Prosecutors had asked the court for an additional genocide verdict in the case, based on events in seven Bosnian towns where tens of thousands of people were killed, but the panel rejected that request, which had been the subject of intense debate among lawyers, human rights groups and victims.
During the war, which raged from 1992 to 1995, Mr. Karadzic was the president of Republika Srpska, the region that tried to break away from Bosnia, where violence carried out by the dominant Serbs forced out much of the Croat and Muslim population.
His trial, followed by the three years of appeals, was the most important in the 23-year history of the United Nations tribunal, and was widely seen as a test of whether the modern international criminal justice system could impose accountability on wartime leaders.
The proceedings thoroughly investigated the bloodiest conflict in Europe since World War II, which tore apart Yugoslavia, ravaged several of the smaller nations that emerged from it, and left more than 100,000 people dead. Among the Balkan combatants — Serbia, Bosnia, Kosovo and Croatia — millions of people were displaced, many of them forced from their homes in campaigns of ethnic cleansing.
The tribunal has tried many figures for crimes in the wars that broke up Yugoslavia. Mr. Karadzic and Gen. Ratko Mladic, the former Bosnian Serb commander, are the most senior figures to be convicted. Slobodan Milosevic, the Serbian president whose extreme nationalism instigated and enabled the bloody conflict, died in 2006 in his cell in The Hague before the end of his trial.
The genocide charges against Mr. Karadzic dealt partly with the Srebrenica massacre, when 8,000 Bosnians, mostly men and boys, were rounded up and systematically murdered.
Members of the Mothers of Srebrenica, an organization of survivors of Srebrenica and a nearby village, Zepa, were present at The Hague on Wednesday.
A banner placed outside the court building by a group of Bosnians — and removed before the proceedings began — said “Radovan Karadzic / Genocide — Adolf Hitler Holocaust.”
At the Potocari Memorial Center close to the scene of the Srebrenica massacre, local residents, including relatives of the victims, gathered to watch the tribunal’s result through an online video stream.
The appeals were little covered by the news media in Serbia, where The Hague’s tribunal is widely viewed as anti-Serb — a view likely to be reinforced by Wednesday’s ruling.

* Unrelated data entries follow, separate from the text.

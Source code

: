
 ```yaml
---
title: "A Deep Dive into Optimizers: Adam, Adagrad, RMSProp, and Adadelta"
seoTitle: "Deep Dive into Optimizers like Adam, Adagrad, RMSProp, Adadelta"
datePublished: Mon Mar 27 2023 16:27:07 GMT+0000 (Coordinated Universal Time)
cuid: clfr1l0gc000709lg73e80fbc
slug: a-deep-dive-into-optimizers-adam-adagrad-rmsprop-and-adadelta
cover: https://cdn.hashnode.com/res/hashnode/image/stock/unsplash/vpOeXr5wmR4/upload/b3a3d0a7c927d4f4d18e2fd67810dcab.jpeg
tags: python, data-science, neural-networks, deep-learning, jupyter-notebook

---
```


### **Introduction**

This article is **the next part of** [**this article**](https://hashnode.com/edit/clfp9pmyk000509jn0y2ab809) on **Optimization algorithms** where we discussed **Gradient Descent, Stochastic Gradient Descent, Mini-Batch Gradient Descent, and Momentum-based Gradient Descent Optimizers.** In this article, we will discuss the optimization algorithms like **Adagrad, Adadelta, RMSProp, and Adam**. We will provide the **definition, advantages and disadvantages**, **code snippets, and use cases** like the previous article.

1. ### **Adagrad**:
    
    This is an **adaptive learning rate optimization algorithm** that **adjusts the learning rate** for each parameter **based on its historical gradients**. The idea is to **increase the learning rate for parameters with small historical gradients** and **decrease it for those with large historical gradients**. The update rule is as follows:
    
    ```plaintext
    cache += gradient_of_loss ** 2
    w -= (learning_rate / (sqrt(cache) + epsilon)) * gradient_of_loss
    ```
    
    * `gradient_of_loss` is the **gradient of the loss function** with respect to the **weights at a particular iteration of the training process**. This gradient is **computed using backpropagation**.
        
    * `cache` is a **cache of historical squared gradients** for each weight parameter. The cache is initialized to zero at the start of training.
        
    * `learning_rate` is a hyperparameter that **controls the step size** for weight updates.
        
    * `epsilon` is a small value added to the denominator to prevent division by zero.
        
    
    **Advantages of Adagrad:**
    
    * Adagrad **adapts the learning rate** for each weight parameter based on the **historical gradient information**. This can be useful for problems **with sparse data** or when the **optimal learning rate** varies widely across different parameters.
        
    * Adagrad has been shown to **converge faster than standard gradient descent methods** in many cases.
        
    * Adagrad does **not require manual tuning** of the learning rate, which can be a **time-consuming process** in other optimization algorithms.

The appeals ruling is final. Mr. Karadzic will serve his sentence in one of the European countries that have agreed to take tribunal prisoners.

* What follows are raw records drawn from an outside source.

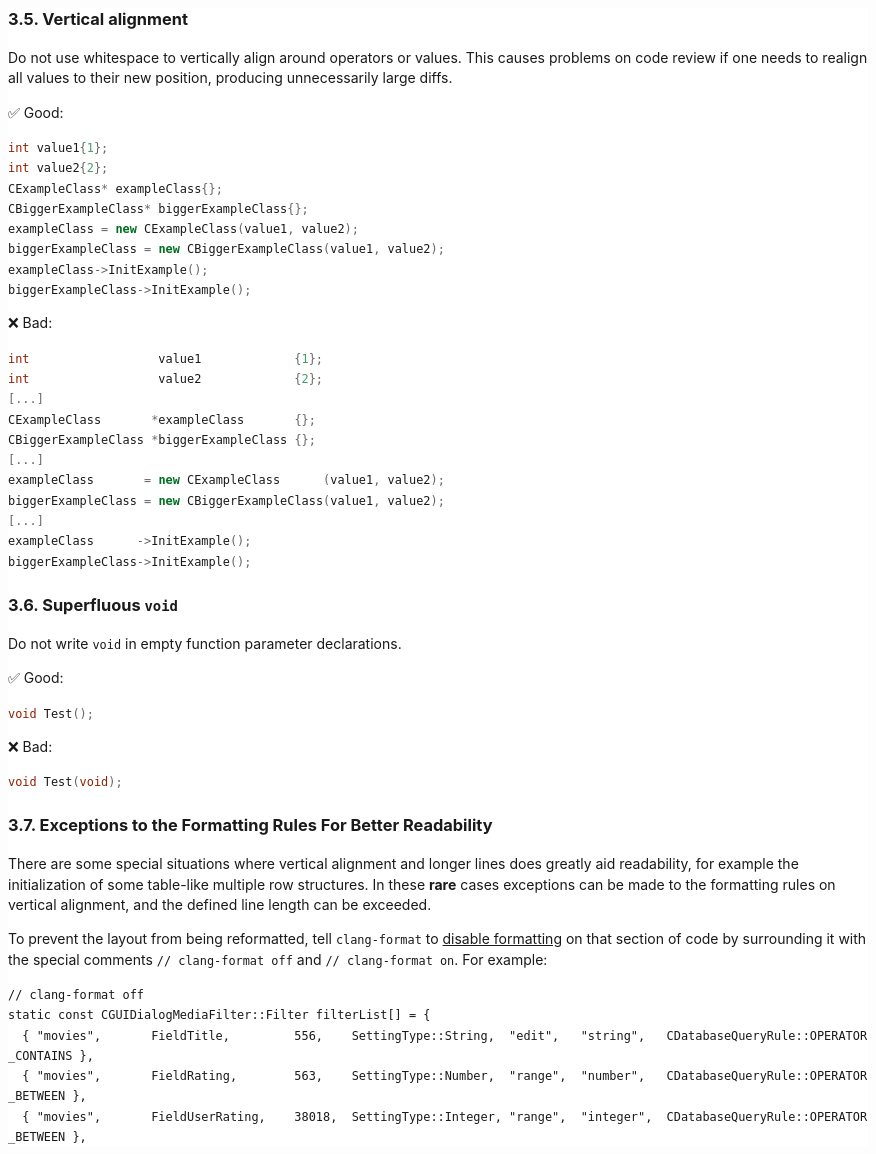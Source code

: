 ### 3.5. Vertical alignment
Do not use whitespace to vertically align around operators or values. This causes problems on code review if one needs to realign all values to their new position, producing unnecessarily large diffs.

✅ Good:
```cpp
int value1{1};
int value2{2};
CExampleClass* exampleClass{};
CBiggerExampleClass* biggerExampleClass{};
exampleClass = new CExampleClass(value1, value2);
biggerExampleClass = new CBiggerExampleClass(value1, value2);
exampleClass->InitExample();
biggerExampleClass->InitExample();
```

❌ Bad:
```cpp
int                  value1             {1};
int                  value2             {2};
[...]
CExampleClass       *exampleClass       {};
CBiggerExampleClass *biggerExampleClass {};
[...]
exampleClass       = new CExampleClass      (value1, value2);
biggerExampleClass = new CBiggerExampleClass(value1, value2);
[...]
exampleClass      ->InitExample();
biggerExampleClass->InitExample();
```

### 3.6. Superfluous `void`

Do not write `void` in empty function parameter declarations.

✅ Good:
```cpp
void Test();
```

❌ Bad:
```cpp
void Test(void);
```

### 3.7. Exceptions to the Formatting Rules For Better Readability
There are some special situations where vertical alignment and longer lines does greatly aid readability, for example the initialization of some table-like multiple row structures. In these **rare** cases exceptions can be made to the formatting rules on vertical alignment, and the defined line length can be exceeded.

To prevent the layout from being reformatted, tell `clang-format` to [disable formatting](https://clang.llvm.org/docs/ClangFormatStyleOptions.html#disabling-formatting-on-a-piece-of-code) on that section of code by surrounding it with the special comments `// clang-format off` and `// clang-format on`.
For example:
```
// clang-format off
static const CGUIDialogMediaFilter::Filter filterList[] = {
  { "movies",       FieldTitle,         556,    SettingType::String,  "edit",   "string",   CDatabaseQueryRule::OPERATOR_CONTAINS },
  { "movies",       FieldRating,        563,    SettingType::Number,  "range",  "number",   CDatabaseQueryRule::OPERATOR_BETWEEN },
  { "movies",       FieldUserRating,    38018,  SettingType::Integer, "range",  "integer",  CDatabaseQueryRule::OPERATOR_BETWEEN },
```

“The measure of success or failure of this verdict will not be in where Radovan Karadzic makes his residence between now and his death, or in what a gaggle of self-seeking politicians will do in the next week or month,” said Eric Gordy, professor at the School of Slavonic and East European Studies at University College London.
“What will matter about the verdicts will be the documentary record that they establish,” he said.
But the overriding question to Mr. Gordy, who has long followed the tribunal’s trials, is whether the records provide a ground for discussion and conciliation among people who have been taught “that they always need to think of themselves as victims and of the people around them as their enemies.”